LES ANIMAUX DENATURES, de VERCORS

Publié le 18 Avril 2019

Roman - Editions Livre de Poche - 285 pages - 4.90 €

Parution d'origine en 1952

4ème de couv' :  En Nouvelle-Guinée, une équipe de savants auxquels s'est joint le journaliste Douglas Templemore cherche le fameux " chaînon manquant " dans l'évolution du singe à l'homme. En fait de fossile, ils trouvent une colonie, bien vivante, de quadrumanes, donc de singes. Mais a-t-on jamais vu des singes troglodytes et enterrant leurs morts ? Tandis que les hommes de science s'interrogent sur la nature de leurs " tropis ", un homme d'affaires voit en eux une potentielle main-d'oeuvre à bon marché. La seule parade aux noirs desseins du sieur Vancruysen est de prouver l'humanité des tropis. Pour obtenir la preuve nécessaire, Doug risquera sa tête d'une façon surprenante qui conduira à de longs débats !

Tentation : Ma PAL

Fournisseur : Ma PAL

 

Mon humble avis : Celui-ci n'arrivera jamais à la cheville de ce roman et ne pourra ni le résumer, tant cette histoire est dense en sujets, ni lui rendre l'hommage qu'il mérite... Parce que je ne n'ai ni le style ni la culture pour cela... juste des sensations, de la réflexion, de la curiosité.
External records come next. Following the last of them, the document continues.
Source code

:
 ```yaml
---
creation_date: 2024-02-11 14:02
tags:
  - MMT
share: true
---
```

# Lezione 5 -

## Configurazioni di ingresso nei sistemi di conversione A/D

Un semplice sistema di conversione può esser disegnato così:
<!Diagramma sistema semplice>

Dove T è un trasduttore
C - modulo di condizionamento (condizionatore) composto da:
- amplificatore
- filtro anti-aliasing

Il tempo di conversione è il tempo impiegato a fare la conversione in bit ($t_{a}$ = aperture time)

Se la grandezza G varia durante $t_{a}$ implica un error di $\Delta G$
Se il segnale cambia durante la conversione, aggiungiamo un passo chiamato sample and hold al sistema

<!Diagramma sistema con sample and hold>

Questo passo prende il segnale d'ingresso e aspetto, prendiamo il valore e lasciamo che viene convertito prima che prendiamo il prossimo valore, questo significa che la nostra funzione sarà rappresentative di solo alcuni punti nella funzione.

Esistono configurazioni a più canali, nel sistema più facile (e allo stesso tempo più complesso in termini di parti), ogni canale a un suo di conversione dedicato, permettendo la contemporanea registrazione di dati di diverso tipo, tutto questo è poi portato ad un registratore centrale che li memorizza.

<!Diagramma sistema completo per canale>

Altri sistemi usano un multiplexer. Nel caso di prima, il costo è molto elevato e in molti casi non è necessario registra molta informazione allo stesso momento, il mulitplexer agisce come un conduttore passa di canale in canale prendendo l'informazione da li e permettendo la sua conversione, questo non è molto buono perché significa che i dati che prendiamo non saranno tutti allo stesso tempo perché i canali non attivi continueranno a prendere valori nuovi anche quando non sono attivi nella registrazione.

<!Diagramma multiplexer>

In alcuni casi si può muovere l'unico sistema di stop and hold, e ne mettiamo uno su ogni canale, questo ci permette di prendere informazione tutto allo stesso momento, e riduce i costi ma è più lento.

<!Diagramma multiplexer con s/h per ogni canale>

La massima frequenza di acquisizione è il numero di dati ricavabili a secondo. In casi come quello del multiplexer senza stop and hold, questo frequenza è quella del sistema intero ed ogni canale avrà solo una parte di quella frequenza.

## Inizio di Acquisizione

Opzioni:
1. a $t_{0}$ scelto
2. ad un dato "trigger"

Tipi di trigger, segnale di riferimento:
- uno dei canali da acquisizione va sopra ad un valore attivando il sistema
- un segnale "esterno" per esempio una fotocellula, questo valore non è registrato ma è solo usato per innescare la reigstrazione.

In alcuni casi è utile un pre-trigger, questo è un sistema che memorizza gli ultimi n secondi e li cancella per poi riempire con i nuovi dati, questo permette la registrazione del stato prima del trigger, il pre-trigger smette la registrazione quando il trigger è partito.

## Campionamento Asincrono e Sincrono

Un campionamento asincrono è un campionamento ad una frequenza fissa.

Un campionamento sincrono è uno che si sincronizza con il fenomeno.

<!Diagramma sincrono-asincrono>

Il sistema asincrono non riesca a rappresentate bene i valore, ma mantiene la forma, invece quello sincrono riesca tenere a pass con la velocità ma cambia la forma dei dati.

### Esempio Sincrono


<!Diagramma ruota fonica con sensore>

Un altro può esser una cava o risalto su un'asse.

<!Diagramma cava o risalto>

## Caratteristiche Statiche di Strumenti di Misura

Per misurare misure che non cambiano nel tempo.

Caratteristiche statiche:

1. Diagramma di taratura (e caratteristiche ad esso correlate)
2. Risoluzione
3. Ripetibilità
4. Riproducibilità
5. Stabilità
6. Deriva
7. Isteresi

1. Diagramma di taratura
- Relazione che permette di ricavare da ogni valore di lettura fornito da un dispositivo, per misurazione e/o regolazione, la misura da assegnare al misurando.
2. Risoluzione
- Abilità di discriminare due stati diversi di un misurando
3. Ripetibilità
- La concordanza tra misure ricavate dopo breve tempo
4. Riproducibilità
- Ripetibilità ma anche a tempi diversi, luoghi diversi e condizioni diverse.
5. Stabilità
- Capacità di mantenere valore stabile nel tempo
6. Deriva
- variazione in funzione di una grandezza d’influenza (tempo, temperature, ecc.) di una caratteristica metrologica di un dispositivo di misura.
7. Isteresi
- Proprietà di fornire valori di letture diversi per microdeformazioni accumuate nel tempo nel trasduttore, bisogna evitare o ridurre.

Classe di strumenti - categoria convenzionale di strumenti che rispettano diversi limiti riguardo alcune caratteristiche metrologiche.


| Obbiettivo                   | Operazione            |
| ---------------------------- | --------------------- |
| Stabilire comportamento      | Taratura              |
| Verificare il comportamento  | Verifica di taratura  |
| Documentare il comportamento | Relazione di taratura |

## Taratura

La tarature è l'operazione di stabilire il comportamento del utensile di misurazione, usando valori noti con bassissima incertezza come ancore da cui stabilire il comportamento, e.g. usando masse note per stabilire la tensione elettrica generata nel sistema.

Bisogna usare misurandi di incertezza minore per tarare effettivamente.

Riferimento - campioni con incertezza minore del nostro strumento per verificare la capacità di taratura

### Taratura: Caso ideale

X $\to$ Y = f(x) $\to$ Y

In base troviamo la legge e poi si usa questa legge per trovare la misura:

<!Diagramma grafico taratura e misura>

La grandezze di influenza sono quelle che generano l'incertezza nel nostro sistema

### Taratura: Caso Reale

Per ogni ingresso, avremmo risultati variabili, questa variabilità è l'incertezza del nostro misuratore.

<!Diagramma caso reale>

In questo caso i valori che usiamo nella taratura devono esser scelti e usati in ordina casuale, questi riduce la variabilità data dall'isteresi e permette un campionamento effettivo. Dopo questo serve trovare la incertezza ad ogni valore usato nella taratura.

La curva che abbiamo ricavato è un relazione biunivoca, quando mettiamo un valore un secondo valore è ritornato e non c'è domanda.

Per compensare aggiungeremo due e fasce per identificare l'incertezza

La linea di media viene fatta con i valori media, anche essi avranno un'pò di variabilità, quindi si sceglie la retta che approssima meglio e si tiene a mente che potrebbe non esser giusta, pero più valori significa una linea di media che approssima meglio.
Les animaux dénaturés... Un livre qui a rejoint ma PAL il y a deux ans... Suite au choc littéraire reçu lors de la lecture de La planète des singes, de Pierre Boulle et quelques recherche sur la toile, j'ai appris que Pierre Boulle s'était (entre autre) inspiré de ce roman de Vercors. Vercors, pour moi, c'était la résistance et Le silence de la mer.

Il m'a fallu du temps pour lire Les animaux dénaturés. Pas par manque d'intérêt bien au contraire, mais pour analyser et digérer tout ce que j'y lisais, et comparer tout cela avec mon propre système de pensée, mes observations, mes expériences etc... Aussi, si vous cherchez un roman à dévorer, changez d'adresse. Celui-ci se déguste, et chaque ingrédient mérite toute l'attention et la concentration pour ruminer, être d'accord, pas du tout d'accord, changer d'avis, retrouver le sien, douter, hésiter, bref, être emmené dans une débat kafkaïen sur ce qui différencie l'homme de l'animal. Une question que finalement, on  se pose rarement dans notre quotidien.

J'ignore si c'est vrai, mais Vercors part du principe qu'à l'époque de son roman, l'Humain n'était pas défini... Hors comment décider si une nouvelle espèce est humaine ou animal si l'Homme n'a pas de définition précise.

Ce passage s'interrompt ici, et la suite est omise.